Stored items from a collection
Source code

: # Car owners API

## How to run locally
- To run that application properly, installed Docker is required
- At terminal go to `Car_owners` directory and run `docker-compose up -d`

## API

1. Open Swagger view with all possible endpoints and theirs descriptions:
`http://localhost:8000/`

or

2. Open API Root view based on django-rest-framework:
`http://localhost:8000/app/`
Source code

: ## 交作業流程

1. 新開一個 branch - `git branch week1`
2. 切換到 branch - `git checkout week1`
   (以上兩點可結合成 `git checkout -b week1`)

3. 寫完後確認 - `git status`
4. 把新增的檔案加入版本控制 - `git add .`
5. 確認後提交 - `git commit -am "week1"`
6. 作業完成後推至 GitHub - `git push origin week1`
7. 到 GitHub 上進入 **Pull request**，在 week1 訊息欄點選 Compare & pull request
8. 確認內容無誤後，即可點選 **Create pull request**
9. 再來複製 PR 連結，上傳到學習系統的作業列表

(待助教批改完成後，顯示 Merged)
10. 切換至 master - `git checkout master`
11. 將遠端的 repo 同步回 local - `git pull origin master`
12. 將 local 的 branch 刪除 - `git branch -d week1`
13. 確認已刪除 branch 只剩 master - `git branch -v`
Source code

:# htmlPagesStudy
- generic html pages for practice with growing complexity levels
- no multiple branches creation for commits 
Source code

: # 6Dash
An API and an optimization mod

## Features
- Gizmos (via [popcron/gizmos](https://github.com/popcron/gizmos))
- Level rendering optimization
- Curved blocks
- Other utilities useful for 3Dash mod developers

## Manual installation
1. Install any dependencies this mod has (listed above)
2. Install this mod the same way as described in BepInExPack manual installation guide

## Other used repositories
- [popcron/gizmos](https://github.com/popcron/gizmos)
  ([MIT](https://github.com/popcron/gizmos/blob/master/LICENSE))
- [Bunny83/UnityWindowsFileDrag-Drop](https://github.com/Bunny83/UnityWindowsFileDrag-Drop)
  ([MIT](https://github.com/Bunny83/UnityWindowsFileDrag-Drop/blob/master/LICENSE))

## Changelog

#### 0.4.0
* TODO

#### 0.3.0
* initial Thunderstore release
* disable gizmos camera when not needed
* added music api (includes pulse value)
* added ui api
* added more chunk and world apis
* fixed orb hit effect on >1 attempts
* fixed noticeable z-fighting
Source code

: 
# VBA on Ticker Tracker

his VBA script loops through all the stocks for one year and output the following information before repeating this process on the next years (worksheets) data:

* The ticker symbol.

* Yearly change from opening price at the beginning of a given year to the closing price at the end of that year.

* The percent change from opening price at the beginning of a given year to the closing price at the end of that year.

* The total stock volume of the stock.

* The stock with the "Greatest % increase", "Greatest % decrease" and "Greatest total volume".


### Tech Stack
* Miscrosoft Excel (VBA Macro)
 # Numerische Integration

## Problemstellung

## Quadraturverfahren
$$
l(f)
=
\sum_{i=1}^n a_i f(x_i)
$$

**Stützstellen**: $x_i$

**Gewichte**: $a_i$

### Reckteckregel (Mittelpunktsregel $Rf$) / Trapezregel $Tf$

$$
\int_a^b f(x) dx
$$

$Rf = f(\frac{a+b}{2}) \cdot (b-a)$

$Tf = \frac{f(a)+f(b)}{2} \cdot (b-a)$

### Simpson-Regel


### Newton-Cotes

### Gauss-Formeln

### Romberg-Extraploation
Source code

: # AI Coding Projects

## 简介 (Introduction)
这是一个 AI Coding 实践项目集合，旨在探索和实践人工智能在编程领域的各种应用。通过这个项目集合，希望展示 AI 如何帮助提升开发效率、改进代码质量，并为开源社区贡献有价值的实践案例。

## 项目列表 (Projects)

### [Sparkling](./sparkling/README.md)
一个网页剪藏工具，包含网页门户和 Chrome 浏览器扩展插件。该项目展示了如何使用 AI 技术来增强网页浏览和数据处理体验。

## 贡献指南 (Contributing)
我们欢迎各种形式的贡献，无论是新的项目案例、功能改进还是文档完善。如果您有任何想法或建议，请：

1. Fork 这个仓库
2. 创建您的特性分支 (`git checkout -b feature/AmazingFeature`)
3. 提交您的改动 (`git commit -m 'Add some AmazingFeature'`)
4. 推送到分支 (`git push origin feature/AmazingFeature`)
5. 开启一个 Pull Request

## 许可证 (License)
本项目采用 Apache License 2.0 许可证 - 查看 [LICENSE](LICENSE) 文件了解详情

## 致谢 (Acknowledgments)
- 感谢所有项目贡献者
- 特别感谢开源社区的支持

▶ WHAT TO WORK ON:
Beginning at the line above that contains "fixed noticeable z-fighting", return each line exactly through the line that contains "of the stock.", and no others.

▶ TASK SOLUTION:
* fixed noticeable z-fighting
Source code

: 
# VBA on Ticker Tracker

his VBA script loops through all the stocks for one year and output the following information before repeating this process on the next years (worksheets) data:

* The ticker symbol.

* Yearly change from opening price at the beginning of a given year to the closing price at the end of that year.

* The percent change from opening price at the beginning of a given year to the closing price at the end of that year.

* The total stock volume of the stock.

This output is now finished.